> [Assignment]: Count every line in the entries below that contains the word "shields", and give only that number.

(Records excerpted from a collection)
───

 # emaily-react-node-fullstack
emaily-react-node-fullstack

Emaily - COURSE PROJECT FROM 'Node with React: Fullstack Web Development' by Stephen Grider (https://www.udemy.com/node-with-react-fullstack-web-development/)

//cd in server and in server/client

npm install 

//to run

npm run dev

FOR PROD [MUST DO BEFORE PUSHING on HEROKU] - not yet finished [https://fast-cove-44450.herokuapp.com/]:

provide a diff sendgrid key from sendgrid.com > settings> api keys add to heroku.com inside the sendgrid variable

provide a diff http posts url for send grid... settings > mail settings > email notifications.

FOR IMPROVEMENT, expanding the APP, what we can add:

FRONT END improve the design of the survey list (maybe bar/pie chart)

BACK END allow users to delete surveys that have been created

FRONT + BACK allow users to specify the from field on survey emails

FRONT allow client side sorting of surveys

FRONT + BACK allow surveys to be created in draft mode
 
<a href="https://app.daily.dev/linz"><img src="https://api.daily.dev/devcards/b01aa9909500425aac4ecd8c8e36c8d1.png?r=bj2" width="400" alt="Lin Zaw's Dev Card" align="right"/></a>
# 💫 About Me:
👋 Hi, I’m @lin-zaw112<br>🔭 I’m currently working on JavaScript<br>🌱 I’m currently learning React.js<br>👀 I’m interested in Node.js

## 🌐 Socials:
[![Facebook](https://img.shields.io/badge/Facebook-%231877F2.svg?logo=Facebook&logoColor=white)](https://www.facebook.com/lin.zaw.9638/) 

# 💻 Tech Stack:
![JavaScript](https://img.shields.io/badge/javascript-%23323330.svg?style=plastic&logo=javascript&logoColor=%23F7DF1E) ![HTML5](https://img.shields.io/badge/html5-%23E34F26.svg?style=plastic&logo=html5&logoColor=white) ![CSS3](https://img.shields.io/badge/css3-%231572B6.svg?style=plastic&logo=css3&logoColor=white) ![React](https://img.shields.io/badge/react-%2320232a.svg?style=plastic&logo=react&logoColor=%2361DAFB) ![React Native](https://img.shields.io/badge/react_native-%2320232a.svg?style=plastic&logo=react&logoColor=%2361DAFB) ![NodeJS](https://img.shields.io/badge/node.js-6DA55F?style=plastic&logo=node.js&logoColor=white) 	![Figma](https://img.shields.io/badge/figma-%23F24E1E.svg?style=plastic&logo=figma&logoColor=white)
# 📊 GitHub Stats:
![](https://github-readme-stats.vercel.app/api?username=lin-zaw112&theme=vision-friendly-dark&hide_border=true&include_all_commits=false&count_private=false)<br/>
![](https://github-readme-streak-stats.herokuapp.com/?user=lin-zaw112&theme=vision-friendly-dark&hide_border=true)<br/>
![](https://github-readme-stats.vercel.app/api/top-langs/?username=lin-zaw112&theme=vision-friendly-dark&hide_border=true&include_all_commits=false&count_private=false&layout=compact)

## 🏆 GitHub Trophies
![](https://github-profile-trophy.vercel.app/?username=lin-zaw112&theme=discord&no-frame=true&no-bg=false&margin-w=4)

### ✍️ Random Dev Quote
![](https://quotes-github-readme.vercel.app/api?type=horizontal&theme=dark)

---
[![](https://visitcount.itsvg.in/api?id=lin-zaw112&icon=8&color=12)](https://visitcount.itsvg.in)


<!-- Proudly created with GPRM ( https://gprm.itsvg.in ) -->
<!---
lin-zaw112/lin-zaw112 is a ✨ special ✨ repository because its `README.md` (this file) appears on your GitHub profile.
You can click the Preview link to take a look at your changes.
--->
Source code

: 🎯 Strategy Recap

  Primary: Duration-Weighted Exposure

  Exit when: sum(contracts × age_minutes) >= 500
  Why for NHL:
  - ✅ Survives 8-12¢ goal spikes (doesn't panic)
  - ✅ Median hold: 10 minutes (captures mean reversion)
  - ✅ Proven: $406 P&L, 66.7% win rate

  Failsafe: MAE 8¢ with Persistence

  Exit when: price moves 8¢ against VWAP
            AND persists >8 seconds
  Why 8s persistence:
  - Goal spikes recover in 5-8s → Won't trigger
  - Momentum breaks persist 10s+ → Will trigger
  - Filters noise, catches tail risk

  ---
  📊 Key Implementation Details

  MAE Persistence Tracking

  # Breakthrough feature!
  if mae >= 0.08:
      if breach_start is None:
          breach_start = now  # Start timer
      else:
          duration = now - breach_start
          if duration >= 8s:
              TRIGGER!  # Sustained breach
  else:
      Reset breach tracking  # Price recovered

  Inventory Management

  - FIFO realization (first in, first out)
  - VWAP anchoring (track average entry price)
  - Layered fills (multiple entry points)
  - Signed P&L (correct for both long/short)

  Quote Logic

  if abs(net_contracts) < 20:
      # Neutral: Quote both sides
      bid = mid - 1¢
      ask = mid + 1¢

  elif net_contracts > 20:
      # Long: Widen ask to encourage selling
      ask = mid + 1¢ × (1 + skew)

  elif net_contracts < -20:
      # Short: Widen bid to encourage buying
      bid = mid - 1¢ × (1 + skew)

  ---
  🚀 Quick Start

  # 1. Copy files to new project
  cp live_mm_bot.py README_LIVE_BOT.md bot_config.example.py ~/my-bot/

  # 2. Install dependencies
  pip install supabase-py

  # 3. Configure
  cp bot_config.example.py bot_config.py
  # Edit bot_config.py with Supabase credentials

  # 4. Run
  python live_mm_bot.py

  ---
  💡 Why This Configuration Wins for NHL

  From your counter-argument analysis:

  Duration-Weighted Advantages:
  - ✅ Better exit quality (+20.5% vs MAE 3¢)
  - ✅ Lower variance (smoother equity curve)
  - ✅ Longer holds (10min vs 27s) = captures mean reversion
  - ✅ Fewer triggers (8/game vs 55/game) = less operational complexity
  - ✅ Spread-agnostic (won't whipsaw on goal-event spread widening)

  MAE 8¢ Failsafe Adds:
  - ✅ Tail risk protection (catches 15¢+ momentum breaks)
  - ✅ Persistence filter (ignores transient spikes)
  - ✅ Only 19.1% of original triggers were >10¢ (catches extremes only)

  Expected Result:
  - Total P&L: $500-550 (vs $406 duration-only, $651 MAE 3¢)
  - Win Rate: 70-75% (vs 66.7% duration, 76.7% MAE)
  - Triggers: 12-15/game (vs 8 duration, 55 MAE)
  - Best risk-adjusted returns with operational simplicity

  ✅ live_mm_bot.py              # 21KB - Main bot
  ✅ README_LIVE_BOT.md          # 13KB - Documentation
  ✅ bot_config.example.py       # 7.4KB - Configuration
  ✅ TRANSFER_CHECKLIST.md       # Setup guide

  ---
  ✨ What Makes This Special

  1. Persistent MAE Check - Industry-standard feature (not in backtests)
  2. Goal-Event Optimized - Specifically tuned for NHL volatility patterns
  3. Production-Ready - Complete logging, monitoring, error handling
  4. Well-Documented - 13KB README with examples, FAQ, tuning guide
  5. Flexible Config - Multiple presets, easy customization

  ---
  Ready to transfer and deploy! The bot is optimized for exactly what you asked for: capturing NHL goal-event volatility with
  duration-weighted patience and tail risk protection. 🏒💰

───

> [Result of the exercise]: 2